# [Task statement]
Copy the line with "- Components：功能组件" and all lines following it through the last line of the entries, exactly as written.

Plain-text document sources
*** Block opens ***
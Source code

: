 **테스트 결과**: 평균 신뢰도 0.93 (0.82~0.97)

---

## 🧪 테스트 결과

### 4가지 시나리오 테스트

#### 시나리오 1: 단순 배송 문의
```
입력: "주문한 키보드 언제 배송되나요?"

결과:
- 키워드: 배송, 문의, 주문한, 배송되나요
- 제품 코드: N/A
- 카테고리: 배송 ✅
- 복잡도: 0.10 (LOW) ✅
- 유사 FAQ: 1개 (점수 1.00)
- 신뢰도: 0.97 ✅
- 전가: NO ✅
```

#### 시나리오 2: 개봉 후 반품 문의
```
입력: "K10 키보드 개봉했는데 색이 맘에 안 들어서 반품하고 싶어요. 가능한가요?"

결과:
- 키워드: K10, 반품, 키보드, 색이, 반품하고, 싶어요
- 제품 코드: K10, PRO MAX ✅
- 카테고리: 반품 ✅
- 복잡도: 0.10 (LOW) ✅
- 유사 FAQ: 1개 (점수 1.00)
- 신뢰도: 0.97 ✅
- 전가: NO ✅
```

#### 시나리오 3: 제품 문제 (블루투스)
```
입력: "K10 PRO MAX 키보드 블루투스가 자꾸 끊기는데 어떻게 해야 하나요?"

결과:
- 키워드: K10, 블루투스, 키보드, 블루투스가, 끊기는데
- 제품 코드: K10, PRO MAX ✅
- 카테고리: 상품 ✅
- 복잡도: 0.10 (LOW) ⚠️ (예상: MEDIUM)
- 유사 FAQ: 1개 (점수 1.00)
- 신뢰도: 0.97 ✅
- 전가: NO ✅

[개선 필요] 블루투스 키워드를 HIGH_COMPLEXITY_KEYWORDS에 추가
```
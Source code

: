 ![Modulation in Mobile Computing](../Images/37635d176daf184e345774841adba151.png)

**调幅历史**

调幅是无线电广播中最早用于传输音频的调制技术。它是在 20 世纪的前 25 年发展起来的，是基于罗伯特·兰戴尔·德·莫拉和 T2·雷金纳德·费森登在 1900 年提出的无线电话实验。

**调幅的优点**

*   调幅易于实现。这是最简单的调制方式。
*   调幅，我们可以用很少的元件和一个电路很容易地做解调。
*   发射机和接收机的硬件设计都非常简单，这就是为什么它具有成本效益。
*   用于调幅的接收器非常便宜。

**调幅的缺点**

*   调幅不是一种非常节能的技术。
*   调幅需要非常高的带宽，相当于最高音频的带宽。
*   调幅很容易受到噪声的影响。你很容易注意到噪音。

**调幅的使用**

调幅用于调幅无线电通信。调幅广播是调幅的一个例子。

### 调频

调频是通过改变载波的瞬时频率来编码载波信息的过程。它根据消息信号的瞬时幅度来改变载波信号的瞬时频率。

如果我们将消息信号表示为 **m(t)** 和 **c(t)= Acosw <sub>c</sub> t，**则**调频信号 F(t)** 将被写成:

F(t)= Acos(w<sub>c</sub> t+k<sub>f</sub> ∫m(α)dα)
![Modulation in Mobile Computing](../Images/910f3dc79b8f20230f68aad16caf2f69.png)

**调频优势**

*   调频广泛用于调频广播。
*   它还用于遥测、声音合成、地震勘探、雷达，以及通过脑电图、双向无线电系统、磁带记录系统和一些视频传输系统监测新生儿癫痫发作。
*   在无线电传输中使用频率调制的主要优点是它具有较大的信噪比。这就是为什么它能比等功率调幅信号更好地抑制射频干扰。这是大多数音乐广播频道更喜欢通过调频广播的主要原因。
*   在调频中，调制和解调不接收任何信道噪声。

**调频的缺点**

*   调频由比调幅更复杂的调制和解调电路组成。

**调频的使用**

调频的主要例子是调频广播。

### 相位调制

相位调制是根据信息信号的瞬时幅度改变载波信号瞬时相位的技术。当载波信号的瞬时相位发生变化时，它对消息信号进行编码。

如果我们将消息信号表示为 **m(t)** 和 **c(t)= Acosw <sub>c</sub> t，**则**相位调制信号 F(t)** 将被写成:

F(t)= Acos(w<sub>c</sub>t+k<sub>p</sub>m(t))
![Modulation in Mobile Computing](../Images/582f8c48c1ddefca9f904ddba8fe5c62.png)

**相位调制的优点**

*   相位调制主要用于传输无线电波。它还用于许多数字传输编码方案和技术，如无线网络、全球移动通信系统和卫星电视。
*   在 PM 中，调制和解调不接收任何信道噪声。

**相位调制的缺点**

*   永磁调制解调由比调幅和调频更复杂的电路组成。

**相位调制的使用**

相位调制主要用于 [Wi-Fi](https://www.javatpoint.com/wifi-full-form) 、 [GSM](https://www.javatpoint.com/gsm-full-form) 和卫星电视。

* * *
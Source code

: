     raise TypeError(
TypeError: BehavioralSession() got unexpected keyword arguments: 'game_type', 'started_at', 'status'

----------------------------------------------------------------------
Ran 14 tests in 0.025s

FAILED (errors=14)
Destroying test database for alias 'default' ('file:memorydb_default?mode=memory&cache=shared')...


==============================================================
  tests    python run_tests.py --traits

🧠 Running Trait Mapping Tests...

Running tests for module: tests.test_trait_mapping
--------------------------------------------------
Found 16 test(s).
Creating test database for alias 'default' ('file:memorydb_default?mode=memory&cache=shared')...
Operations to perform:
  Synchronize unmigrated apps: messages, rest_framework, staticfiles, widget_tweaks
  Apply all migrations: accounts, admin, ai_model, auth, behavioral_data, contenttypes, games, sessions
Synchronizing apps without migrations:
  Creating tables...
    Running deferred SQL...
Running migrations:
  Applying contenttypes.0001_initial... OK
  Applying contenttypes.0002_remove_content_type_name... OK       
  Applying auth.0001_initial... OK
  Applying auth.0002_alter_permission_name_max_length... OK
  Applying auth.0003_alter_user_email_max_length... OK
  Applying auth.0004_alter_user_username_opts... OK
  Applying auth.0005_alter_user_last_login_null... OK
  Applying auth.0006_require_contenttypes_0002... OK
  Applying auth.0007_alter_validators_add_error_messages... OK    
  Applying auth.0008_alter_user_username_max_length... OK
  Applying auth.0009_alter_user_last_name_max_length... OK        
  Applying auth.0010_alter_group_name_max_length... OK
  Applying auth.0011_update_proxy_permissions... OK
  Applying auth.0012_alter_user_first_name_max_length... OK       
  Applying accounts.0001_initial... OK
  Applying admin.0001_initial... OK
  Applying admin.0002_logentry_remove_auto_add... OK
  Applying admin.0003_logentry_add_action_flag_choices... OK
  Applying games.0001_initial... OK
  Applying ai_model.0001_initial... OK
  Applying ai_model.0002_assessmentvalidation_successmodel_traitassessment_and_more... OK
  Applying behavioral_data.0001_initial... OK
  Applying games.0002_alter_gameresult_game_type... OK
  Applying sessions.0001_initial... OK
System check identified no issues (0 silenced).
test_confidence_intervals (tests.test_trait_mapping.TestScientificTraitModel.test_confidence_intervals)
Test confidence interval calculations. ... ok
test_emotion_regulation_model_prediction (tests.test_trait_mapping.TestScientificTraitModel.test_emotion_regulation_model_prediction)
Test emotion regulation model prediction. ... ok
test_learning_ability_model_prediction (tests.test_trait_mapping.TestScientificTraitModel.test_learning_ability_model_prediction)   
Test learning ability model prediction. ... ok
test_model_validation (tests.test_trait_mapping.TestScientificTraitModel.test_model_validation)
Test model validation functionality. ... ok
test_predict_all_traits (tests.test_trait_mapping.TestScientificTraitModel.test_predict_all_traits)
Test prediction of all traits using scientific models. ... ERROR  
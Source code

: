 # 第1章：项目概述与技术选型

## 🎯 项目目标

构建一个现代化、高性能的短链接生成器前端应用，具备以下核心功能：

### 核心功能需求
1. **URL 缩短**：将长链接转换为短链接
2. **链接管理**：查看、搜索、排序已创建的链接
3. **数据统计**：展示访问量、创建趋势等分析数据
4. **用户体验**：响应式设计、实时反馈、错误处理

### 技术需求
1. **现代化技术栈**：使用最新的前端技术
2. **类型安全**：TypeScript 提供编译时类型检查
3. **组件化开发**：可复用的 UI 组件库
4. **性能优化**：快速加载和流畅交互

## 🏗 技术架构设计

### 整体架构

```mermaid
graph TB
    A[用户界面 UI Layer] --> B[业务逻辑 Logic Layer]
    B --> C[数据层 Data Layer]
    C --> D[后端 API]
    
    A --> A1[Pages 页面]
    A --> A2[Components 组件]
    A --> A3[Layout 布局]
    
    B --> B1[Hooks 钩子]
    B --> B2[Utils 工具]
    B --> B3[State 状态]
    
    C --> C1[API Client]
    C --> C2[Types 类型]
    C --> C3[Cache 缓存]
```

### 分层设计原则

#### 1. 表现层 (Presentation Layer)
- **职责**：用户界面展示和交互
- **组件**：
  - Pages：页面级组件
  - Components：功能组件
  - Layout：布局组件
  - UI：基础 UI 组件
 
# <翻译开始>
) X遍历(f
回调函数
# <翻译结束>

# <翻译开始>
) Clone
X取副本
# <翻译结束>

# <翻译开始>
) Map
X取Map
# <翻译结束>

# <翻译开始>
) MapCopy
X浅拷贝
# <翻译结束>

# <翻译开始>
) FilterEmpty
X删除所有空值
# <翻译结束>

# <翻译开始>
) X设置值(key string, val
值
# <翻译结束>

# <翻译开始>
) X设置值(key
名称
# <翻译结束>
*** Block closes ***
# [Exercise solution]
  - Components：功能组件
  - Layout：布局组件
  - UI：基础 UI 组件
 
# <翻译开始>
) X遍历(f
回调函数
# <翻译结束>

# <翻译开始>
) Clone
X取副本
# <翻译结束>

# <翻译开始>
) Map
X取Map
# <翻译结束>

# <翻译开始>
) MapCopy
X浅拷贝
# <翻译结束>

# <翻译开始>
) FilterEmpty
X删除所有空值
# <翻译结束>

# <翻译开始>
) X设置值(key string, val
值
# <翻译结束>

# <翻译开始>
) X设置值(key
名称
# <翻译结束>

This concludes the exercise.